Problem details:
Reply solely with the number of lines, in the records underneath, that include the word "팀원분들이".

Record set:

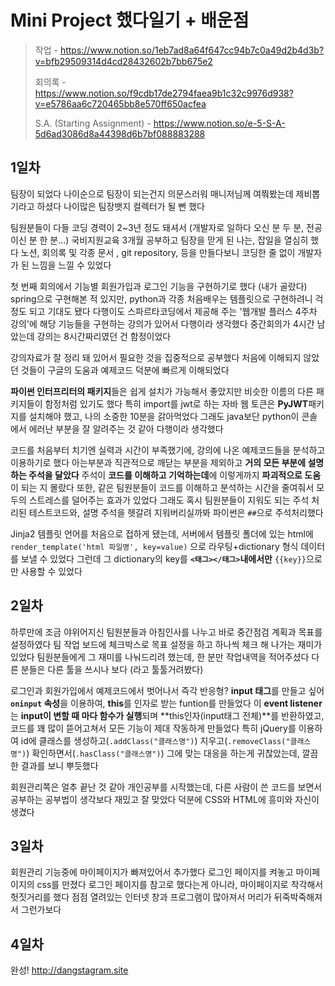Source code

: # Mini Project 했다일기 + 배운점

> 작업 - https://www.notion.so/1eb7ad8a64f647cc94b7c0a49d2b4d3b?v=bfb29509314d4cd28432602b7bb675e2
>
> 회의록 - https://www.notion.so/f9cdb17de2794faea9b1c32c9976d938?v=e5786aa6c720465bb8e570ff650acfea
>
> S.A. (Starting Assignment) - https://www.notion.so/e-5-S-A-5d6ad3086d8a44398d6b7bf088883288



## 1일차

팀장이 되었다
나이순으로 팀장이 되는건지 의문스러워 매니저님께 여쭤봤는데 제비뽑기라고 하셨다
나이많은 팀장뱃지 컬렉터가 될 뻔 했다

팀원분들이 다들 코딩 경력이 2~3년 정도 돼셔서 (개발자로 일하다 오신 분 두 분, 전공이신 분 한 분...)
국비지원교육 3개월 공부하고 팀장을 맏게 된 나는, 잡일을 열심히 했다
노션, 회의록 및 각종 문서 , git repository, 등을 만들다보니 코딩한 줄 없이 개발자가 된 느낌을 느낄 수 있었다

첫 번째 회의에서 기능별 회원가입과 로그인 기능을 구현하기로 했다 (내가 골랐다)
spring으로 구현해본 적 있지만, python과 각종 처음배우는 템플릿으로 구현하려니 걱정도 되고 기대도 됐다
다행이도 스파르타코딩에서 제공해 주는 '웹개발 플러스 4주차 강의'에 해당 기능들을 구현하는 강의가 있어서 다행이라 생각했다
중간회의가 4시간 남았는데 강의는 8시간짜리였던 건 함정이었다

강의자료가 잘 정리 돼 있어서 필요한 것을 집중적으로 공부했다
처음에 이해되지 않았던 것들이 구글의 도움과 예제코드 덕분에 빠르게 이해되었다

**파이썬 인터프리터의 패키지**들은 쉽게 설치가 가능해서 좋았지만 비슷한 이름의 다른 패키지들이 함정처럼 있기도 했다
특히 import를 jwt로 하는 자바 웹 토큰은 **PyJWT**패키지를 설치해야 했고, 나의 소중한 10분을 갉아먹었다
그래도 java보단 python이 콘솔에서 에러난 부분을 잘 알려주는 것 같아 다행이라 생각했다

코드를 처음부터 치기엔 실력과 시간이 부족했기에, 강의에 나온 예제코드들을 분석하고 이용하기로 했다
아는부분과 직관적으로 깨닫는 부분을 제외하고 **거의 모든 부분에 설명하는 주석을 달았다** 주석이 **코드를 이해하고 기억하는데**에
이렇게까지 **파괴적으로 도움**이 되는 지 몰랐다
또한, 같은 팀원분들이 코드를 이해하고 분석하는 시간을 줄여줘서 모두의 스트레스를 덜어주는 효과가 있었다
그래도 혹시 팀원분들이 지워도 되는 주석 처리된 테스트코드와, 설명 주석을 헷갈려 지워버리실까봐 파이썬은 `##`으로 주석처리했다

Jinja2 템플릿 언어를 처음으로 접하게 됐는데, 서버에서 템플릿 폴더에 있는 html에 `render_template('html 파일명', key=value)`
으로 라우팅+dictionary 형식 데이터를 보낼 수 있었다
그런데 그 dictionary의 key를 **`<태그></태그>`내에서만** `{{key}}`으로만 사용할 수 있었다


## 2일차

하루만에 조금 야위어지신 팀원분들과 아침인사를 나누고 바로 중간점검 계획과 목표를 설정하였다
팀 작업 보드에 체크박스로 목표 설정을 하고 하나씩 체크 해 나가는 재미가 있었다
팀원분들에게 그 재미를 나눠드리려 했는데, 한 분만 작업내역을 적어주셨다
다른 분들은 다른 툴을 쓰시나 보다 (라고 툴툴거려봤다)

로그인과 회원가입에서 예제코드에서 벗어나서 즉각 반응형? **input 태그**를 만들고 싶어 **`oninput` 속성**을 이용하여, **this**를 인자로 받는 funtion를 만들었다
이 **event listener**는 **input이 변할 때 마다 함수가 실행**되며 **this인자(input태그 전체)**를 반환하였고,코드를 꽤 많이 뜯어고쳐서 모든 기능이 제대 작동하게 만들었다
특히 jQuery를 이용하여 id에 클래스를 생성하고(`.addClass("클래스명")`) 지우고(`.removeClass("클래스명")`) 확인하면서(`.hasClass("클래스명")`) 그에 맞는 대응을 하는게 귀찮았는데, 깔끔한 결과를 보니 뿌듯했다

회원관리쪽은 얼추 끝난 것 같아 개인공부를 시작했는데, 다른 사람이 쓴 코드를 보면서 공부하는 공부법이 생각보다 재밌고 잘 맞았다
덕분에 CSS와 HTML에 흥미와 자신이 생겼다



## 3일차

회원관리 기능중에 마이페이지가 빠져있어서 추가했다
로그인 페이지를 켜놓고 마이페이지의 css를 만졌다
로그인 페이지를 참고로 했다는게 아니라, 마이페이지로 착각해서 헛짓거리를 했다
점점 열려있는 인터넷 창과 프로그램이 많아져서 머리가 뒤죽박죽해져서 그런가보다



## 4일차

완성! http://dangstagram.site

Task response:
3